Mit nem günstigen 5 Klingen Rasierer, der hat sone orange Gummischicht mit dran, die die Haare richtig aufstellt bevor die Klingen ran kommen. Is recht praktisch, da er meist beim ersten Zug sauber rasiert. Ist aber nix für die tägliche Rasur, da er bei minimalen Stoppeln durch das Gummiding die Haut doch sehr reizt.


----------



## Murfy (26. Juni 2012)

Gesicht ganz steinzeitlich mit 3-Klingen Nassrasur.

Für den Körper gibt es einen Elektro-Trimmer. Reicht vollkommen aus, so läuft man nicht wie ein Busch rum, ist aber auch nicht total Haarfrei. An manchen Stellen unter der Kleidung stören zu lange Haare einfach sehr.

mfg


----------



## NoHeroIn (26. Juni 2012)

Ja, bevor ich Zams Hinweis bzgl. der Gütellinie gelesen habe, stand sowas auch bei mir. 

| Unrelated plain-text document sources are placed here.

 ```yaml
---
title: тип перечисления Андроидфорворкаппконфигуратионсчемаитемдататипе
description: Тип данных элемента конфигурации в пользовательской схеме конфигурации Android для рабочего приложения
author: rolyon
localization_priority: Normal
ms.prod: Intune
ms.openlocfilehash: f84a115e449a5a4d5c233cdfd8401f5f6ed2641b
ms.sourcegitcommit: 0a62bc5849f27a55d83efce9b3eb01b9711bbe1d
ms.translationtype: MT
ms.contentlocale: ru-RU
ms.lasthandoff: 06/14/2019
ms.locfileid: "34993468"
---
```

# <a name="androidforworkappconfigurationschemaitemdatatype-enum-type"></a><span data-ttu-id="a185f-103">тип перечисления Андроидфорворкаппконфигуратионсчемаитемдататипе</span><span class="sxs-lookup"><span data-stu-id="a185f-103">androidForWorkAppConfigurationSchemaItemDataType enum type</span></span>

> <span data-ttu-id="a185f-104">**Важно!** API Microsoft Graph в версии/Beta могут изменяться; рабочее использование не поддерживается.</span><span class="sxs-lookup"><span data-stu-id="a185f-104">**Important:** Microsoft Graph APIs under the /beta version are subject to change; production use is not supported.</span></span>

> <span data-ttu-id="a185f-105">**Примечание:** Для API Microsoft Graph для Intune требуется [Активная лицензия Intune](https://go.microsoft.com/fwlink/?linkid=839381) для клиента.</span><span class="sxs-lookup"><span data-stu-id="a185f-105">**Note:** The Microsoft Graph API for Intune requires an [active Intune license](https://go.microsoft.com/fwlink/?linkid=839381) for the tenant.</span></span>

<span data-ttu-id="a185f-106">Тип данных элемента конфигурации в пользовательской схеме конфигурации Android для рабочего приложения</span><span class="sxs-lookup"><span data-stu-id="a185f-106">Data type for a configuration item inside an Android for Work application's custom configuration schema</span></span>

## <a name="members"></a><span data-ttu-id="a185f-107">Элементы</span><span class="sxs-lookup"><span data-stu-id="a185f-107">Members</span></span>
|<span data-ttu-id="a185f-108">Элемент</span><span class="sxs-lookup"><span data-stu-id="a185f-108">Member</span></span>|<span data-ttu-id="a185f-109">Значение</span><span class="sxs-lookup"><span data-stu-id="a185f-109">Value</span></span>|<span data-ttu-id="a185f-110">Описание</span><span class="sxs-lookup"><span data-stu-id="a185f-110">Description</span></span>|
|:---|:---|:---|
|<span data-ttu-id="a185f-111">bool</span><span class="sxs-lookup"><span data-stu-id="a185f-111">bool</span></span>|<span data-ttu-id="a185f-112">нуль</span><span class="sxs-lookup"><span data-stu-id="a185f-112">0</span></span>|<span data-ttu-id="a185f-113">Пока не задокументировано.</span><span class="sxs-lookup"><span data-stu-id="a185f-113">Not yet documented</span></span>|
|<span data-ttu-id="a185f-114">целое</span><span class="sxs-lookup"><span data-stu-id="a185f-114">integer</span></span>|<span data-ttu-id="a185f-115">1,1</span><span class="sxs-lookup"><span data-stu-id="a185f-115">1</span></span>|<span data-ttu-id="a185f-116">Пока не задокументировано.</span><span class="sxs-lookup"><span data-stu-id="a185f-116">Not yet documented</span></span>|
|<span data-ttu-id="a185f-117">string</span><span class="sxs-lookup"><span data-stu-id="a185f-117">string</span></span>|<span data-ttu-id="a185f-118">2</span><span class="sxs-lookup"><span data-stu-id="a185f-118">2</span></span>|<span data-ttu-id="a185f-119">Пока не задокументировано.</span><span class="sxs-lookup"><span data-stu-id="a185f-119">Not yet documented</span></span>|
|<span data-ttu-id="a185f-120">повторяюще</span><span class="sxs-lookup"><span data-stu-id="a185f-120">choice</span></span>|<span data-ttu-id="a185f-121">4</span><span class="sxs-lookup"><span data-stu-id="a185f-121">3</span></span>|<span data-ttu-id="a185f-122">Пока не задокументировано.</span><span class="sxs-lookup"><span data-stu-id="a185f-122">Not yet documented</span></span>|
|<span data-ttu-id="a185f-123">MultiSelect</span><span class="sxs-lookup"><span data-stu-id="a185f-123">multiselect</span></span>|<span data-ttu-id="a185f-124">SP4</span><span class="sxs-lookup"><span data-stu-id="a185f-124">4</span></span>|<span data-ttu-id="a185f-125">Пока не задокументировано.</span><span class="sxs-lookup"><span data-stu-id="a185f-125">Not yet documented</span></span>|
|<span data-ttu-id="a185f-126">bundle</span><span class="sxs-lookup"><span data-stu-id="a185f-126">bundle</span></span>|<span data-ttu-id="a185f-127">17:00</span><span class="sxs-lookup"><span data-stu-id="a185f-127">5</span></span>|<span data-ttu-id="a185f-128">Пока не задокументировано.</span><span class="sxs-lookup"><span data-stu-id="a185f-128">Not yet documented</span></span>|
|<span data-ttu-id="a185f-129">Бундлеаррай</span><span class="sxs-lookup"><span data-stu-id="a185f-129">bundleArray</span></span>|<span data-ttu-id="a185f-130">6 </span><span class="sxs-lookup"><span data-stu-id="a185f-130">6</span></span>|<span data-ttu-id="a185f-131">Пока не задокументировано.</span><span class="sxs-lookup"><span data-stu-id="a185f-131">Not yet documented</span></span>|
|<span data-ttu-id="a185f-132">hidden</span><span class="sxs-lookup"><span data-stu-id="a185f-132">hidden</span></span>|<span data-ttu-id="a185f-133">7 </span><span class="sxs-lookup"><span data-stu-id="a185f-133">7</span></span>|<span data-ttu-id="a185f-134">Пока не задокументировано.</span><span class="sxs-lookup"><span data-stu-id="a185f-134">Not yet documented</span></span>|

Die Website von Gilette sagt, damit werden Hautschüppchen entfernt.


----------



## seanbuddha (26. Juni 2012)

Also bitte, sich wegen Intimrasur anstellen...
Typisches amerikanisches Sittendenken


----------



## Kamsi (26. Juni 2012)

stell dir mal vor der 16 jährige tim hat schulfrei - 
geht ohne böse gedanken ins buffed forum - 
öffnet diesen post - 
liest sich hier durch - 
denk sich da unten habe ich noch nie mich rasiert probier ich mal aus - 
leiht sich den manuellen rasier vom vater - 
drückt zu sehr auf - 
muss von schneemaus ins krankenhaus gebracht werden -
der vater und die mutter fragen ihn wie kommst du den auf solche ideen ?
er sagt vom buffed forum -
mutter und vater gehen zur bild - 
bild schreibt morgen artikel buffed hat meinen sohn kastriert -
buffed hat riesigen image verlust -
schafft es auch nicht mehr durch positive pr zum bsp wird der kleine tim zum buffed studio eingeladen grosse tour mit zam -
computec media ag kann buffed nicht mehr tragen -
zam und die gesamte redaktion wird arbeitslos


----------



## Jaen (26. Juni 2012)

naja als mann am ganzen körper rasieren find ich wie gesagt auch etwas seltsam, dennoch unter den Armen und im Bereich wo wir dann nicht mehr drüber reden ists für mich einfach... Pflicht


----------



## Olliruh (26. Juni 2012)

16
noch nie rasiert
wut ?


----------



## seanbuddha (26. Juni 2012)

Kamsi schrieb:


> stell dir mal vor der 16 jährige tim hat schulfrei -
> geht ohne böse gedanken ins buffed forum -
> öffnet diesen post -
> liest sich hier durch -
> ...






			Dieser Inhalt steht nur eingeloggten Mitgliedern zur Verfügung.


----------



## LordTears (26. Juni 2012)

Klassisch Rasierpinsel und Rasiermesser *machete schwing*


----------



## Olliruh (26. Juni 2012)

LordTears schrieb:


> Klassisch Rasierpinsel und Rasiermesser *machete schwing*



bei den pfadfindern haben wir uns mal mit nem beil rasiert


----------



## Kamsi (26. Juni 2012)

Olliruh schrieb:


> 16
> noch nie rasiert
> wut ?



ich meine unterhalb der gürtellinien



das war nur der schlimmste fall der zutreffen könnte und den zam verhindern will


----------



## Olliruh (26. Juni 2012)

Kamsi schrieb:


> ich meine unterhalb der gürtellinien




ich auch


----------



## Davatar (26. Juni 2012)

NoHeroIn schrieb:


> Ich finde, in diesem, wie jedem anderen Jahrtausend, ist es am besten wenn jeder einfach das tut, womit er sich am Wohlsten fühlt.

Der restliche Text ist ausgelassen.